[What the task asks]
Your reply must contain exactly the lines running from the one with "after the decimal" to the last line of the entries below, both included, and no other lines.

=== Provided entries ===

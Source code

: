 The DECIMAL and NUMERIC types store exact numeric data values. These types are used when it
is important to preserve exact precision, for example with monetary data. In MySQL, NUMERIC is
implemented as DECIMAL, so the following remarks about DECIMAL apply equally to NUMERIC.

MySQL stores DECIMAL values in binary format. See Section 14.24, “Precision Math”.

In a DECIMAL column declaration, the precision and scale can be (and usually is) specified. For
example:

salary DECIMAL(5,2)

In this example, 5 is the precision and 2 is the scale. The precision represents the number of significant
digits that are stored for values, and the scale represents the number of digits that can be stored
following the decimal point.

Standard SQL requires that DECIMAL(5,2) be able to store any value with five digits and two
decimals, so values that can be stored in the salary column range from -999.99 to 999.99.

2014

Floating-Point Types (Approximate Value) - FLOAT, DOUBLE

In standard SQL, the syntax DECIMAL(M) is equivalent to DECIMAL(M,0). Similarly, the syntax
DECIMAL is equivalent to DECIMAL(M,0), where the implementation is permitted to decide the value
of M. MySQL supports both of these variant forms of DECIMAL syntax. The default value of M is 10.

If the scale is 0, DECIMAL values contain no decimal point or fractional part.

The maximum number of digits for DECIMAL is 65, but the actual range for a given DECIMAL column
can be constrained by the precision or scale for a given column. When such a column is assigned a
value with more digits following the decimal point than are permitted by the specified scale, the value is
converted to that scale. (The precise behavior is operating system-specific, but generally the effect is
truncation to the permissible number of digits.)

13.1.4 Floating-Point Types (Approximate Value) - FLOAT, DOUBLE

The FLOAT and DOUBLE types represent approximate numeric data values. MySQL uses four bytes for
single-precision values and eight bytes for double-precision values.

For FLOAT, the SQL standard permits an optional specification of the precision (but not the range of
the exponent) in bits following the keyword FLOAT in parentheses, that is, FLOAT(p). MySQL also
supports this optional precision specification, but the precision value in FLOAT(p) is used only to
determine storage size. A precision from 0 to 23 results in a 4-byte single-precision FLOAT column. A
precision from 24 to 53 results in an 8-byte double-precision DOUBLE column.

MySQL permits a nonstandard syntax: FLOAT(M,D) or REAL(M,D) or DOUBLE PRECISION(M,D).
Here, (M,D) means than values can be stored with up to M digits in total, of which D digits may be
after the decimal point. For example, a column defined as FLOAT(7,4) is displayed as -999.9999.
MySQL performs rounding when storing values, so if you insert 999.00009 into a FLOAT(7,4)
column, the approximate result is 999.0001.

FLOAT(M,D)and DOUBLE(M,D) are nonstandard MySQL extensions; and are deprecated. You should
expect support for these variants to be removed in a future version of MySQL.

===

[Written solution]
after the decimal point. For example, a column defined as FLOAT(7,4) is displayed as -999.9999.
MySQL performs rounding when storing values, so if you insert 999.00009 into a FLOAT(7,4)
column, the approximate result is 999.0001.

FLOAT(M,D)and DOUBLE(M,D) are nonstandard MySQL extensions; and are deprecated. You should
expect support for these variants to be removed in a future version of MySQL.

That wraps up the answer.